▼▼▼

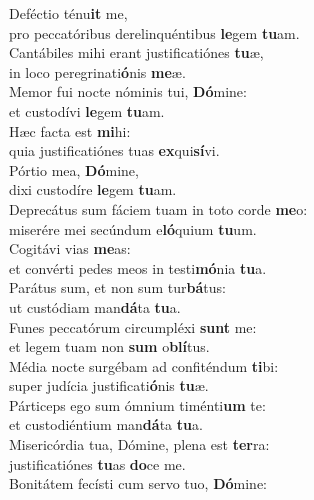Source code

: \oddverse Deféctio ténu\textbf{it} me,~\*\\
\oddverse pro peccatóribus derelinquéntibus \textbf{le}gem \textbf{tu}am.\\
\evenverse Cantábiles mihi erant justificatiónes \textbf{tu}æ,~\*\\
\evenverse in loco peregrinati\textbf{ó}nis \textbf{me}æ.\\
\oddverse Memor fui nocte nóminis tui, \textbf{Dó}mine:~\*\\
\oddverse et custodívi \textbf{le}gem \textbf{tu}am.\\
\evenverse Hæc facta est \textbf{mi}hi:~\*\\
\evenverse quia justificatiónes tuas \textbf{ex}qui\textbf{sí}vi.\\
\oddverse Pórtio mea, \textbf{Dó}mine,~\*\\
\oddverse dixi custodíre \textbf{le}gem \textbf{tu}am.\\
\evenverse Deprecátus sum fáciem tuam in toto corde \textbf{me}o:~\*\\
\evenverse miserére mei secúndum e\textbf{ló}quium \textbf{tu}um.\\
\oddverse Cogitávi vias \textbf{me}as:~\*\\
\oddverse et convérti pedes meos in testi\textbf{mó}nia \textbf{tu}a.\\
\evenverse Parátus sum, et non sum tur\textbf{bá}tus:~\*\\
\evenverse ut custódiam man\textbf{dá}ta \textbf{tu}a.\\
\oddverse Funes peccatórum circumpléxi \textbf{sunt} me:~\*\\
\oddverse et legem tuam non \textbf{sum} o\textbf{blí}tus.\\
\evenverse Média nocte surgébam ad confiténdum \textbf{ti}bi:~\*\\
\evenverse super judícia justificati\textbf{ó}nis \textbf{tu}æ.\\
\oddverse Párticeps ego sum ómnium timénti\textbf{um} te:~\*\\
\oddverse et custodiéntium man\textbf{dá}ta \textbf{tu}a.\\
\evenverse Misericórdia tua, Dómine, plena est \textbf{ter}ra:~\*\\
\evenverse justificatiónes \textbf{tu}as \textbf{do}ce me.\\
\oddverse Bonitátem fecísti cum servo tuo, \textbf{Dó}mine:~\*\\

▲▲▲

#### WHAT THE EXERCISE ASKS:
An exact transcription of all the entries is required, without the pictures.

#### ANSWER SECTION:
Source code

: \oddverse Deféctio ténu\textbf{it} me,~\*\\
\oddverse pro peccatóribus derelinquéntibus \textbf{le}gem \textbf{tu}am.\\
\evenverse Cantábiles mihi erant justificatiónes \textbf{tu}æ,~\*\\
\evenverse in loco peregrinati\textbf{ó}nis \textbf{me}æ.\\
\oddverse Memor fui nocte nóminis tui, \textbf{Dó}mine:~\*\\
\oddverse et custodívi \textbf{le}gem \textbf{tu}am.\\
\evenverse Hæc facta est \textbf{mi}hi:~\*\\
\evenverse quia justificatiónes tuas \textbf{ex}qui\textbf{sí}vi.\\
\oddverse Pórtio mea, \textbf{Dó}mine,~\*\\
\oddverse dixi custodíre \textbf{le}gem \textbf{tu}am.\\
\evenverse Deprecátus sum fáciem tuam in toto corde \textbf{me}o:~\*\\
\evenverse miserére mei secúndum e\textbf{ló}quium \textbf{tu}um.\\
\oddverse Cogitávi vias \textbf{me}as:~\*\\
\oddverse et convérti pedes meos in testi\textbf{mó}nia \textbf{tu}a.\\
\evenverse Parátus sum, et non sum tur\textbf{bá}tus:~\*\\
\evenverse ut custódiam man\textbf{dá}ta \textbf{tu}a.\\
\oddverse Funes peccatórum circumpléxi \textbf{sunt} me:~\*\\
\oddverse et legem tuam non \textbf{sum} o\textbf{blí}tus.\\
\evenverse Média nocte surgébam ad confiténdum \textbf{ti}bi:~\*\\
\evenverse super judícia justificati\textbf{ó}nis \textbf{tu}æ.\\
\oddverse Párticeps ego sum ómnium timénti\textbf{um} te:~\*\\
\oddverse et custodiéntium man\textbf{dá}ta \textbf{tu}a.\\
\evenverse Misericórdia tua, Dómine, plena est \textbf{ter}ra:~\*\\
\evenverse justificatiónes \textbf{tu}as \textbf{do}ce me.\\
\oddverse Bonitátem fecísti cum servo tuo, \textbf{Dó}mine:~\*\\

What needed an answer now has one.